They've already said cutaway scores are coming, and box notation is coming. They want to implement a better solution for these than we've had with other programs in the past, ideally something that understands what the boxes actually mean and are able to play them back automatically too, rather than just displaying them graphically. Dorico 6 is likely less than a year away, possibly only a few months away, so we'll see what that brings as far as this.
@@mjducharme Finale had lots of warts for sure, UI was stuck in the 90's but I could do everything I wanted and needed to do in it. So I'm just trying to find what will let me write my music my way like Finale let me. I hope that is true they are adding these features, none of these programs really did box notation truly. I found the lack of staff style problematic, causing creating the look I want in a way more cumbersome and time consuming then it needs to be. While I know I green and don't know much about Dorico, I'm extremely computer savvy but it took me 5 times long in Dorico to get things fixed then it did for other programs. I have heard many people have similar experience. Is there a coming soon to Dorico page somewhere? I'ld love to read where they are planning to take the program.
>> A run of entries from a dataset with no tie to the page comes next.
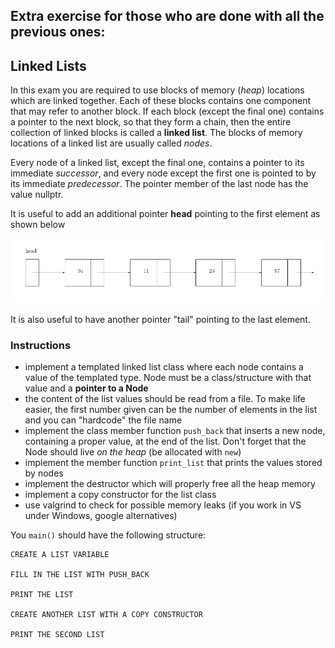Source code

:  
## Extra exercise for those who are done with all the previous ones:


## Linked Lists

In this exam you are required to use blocks of memory (*heap*) locations which are linked together. Each of these blocks contains one component that may refer to another block. If each block (except the final one) contains a pointer to the next block, so that they form a chain, then the entire collection of linked blocks is called a **linked list**. The blocks of memory locations of a linked list are usually called *nodes*.

Every node of a linked list, except the final one, contains a pointer to its immediate *successor*, and every node except the first one is pointed to by its immediate *predecessor*. The pointer member of the last node has the value nullptr.


It is useful to add an additional pointer **head** pointing to the first element as shown below

![linked_list.png](list2.png)

It is also useful to have another pointer "tail" pointing to the last element.

### Instructions

  - implement a templated linked list class where each node contains a value of the templated type. Node must be a class/structure with that value and a **pointer to a Node**   
  - the content of the list values should be read from a file. To make life easier, the first number given can be the number of elements in the list and you can "hardcode" the file name
  - implement the class member function `push_back` that inserts a new node, containing a proper value, at the end of the list. Don't forget that the Node should live *on the heap* (be allocated with `new`)
  - implement the member function `print_list` that prints the values stored by nodes
  - implement the destructor which will properly free all the heap memory
  - implement a copy constructor for the list class
  - use valgrind to check for possible memory leaks (if you work in VS under Windows, google alternatives)

You `main()` should have the following structure:

```
CREATE A LIST VARIABLE

FILL IN THE LIST WITH PUSH_BACK

PRINT THE LIST

CREATE ANOTHER LIST WITH A COPY CONSTRUCTOR

PRINT THE SECOND LIST

```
I really in a race again time in some ways to save my music.
@@Music-from-Humans Unfortunately for competitive reasons they usually don't disclose what is coming soon until suddenly they release the version with support for it (to prevent a competitor from seeing what they are doing and developing something similar at the same time). This is also true for new major versions - the new headlining feature/features are often a surprise, not trumpeted before the release. This is a company wide policy at Steinberg from what I can tell, for all of their product lines they avoid giving any hints beforehand.
The only thing they've disclosed recently is in the next minor update they've made some adjustments to the pitch-before-duration method to make it more like the Finale Speedy Entry, and that's coming soon.
For your existing music you should make sure you have good PDF's of everything, and make sure it is exported to the latest MusicXML 4.0 from Finale in case you do want to revise it later when Finale is no longer working. Not everybody revises every previous piece they wrote. You shouldn't necessarily feel under pressure to re-engrave all of your previous works from Finale into some other program by some deadline, unless you do regularly need to revise them for some reason.
@@mjducharme OK thanks for the information, the reason there is pressure for me on saving them is 1. all the errors on import I'm having. I figure I might be able to fix what causing them in finale. But if you watched the whole video we can see I lost 50% of all my notes importing a newly created MusicXML 4.0 from Finale. 2. I do change my pieces at times for groups. 3. I was working on a big refresh of my scores and parts for a digital distribution system I was building. Plus some deadlines for getting new pieces out will be impacted learning new software. It is quite stressful.
Oh for goodness sake MuseScore is just not in the same league as Dorico Pro
No, not yet but it’s come along way and for some people that may be all they need. As you can see in the video actually handled import one of my pieces better than Dorico. Dorico lost half the composition ua-cam.com/video/2E3PO8-elcg/v-deo.htmlsi=VX2JvoMp9RgnA6N2&t=1002 so it seems I’m going to have to export it from Musescore to be able to import it into Dorico. Plus there is lots of active development on it so it is something to keep your eye on.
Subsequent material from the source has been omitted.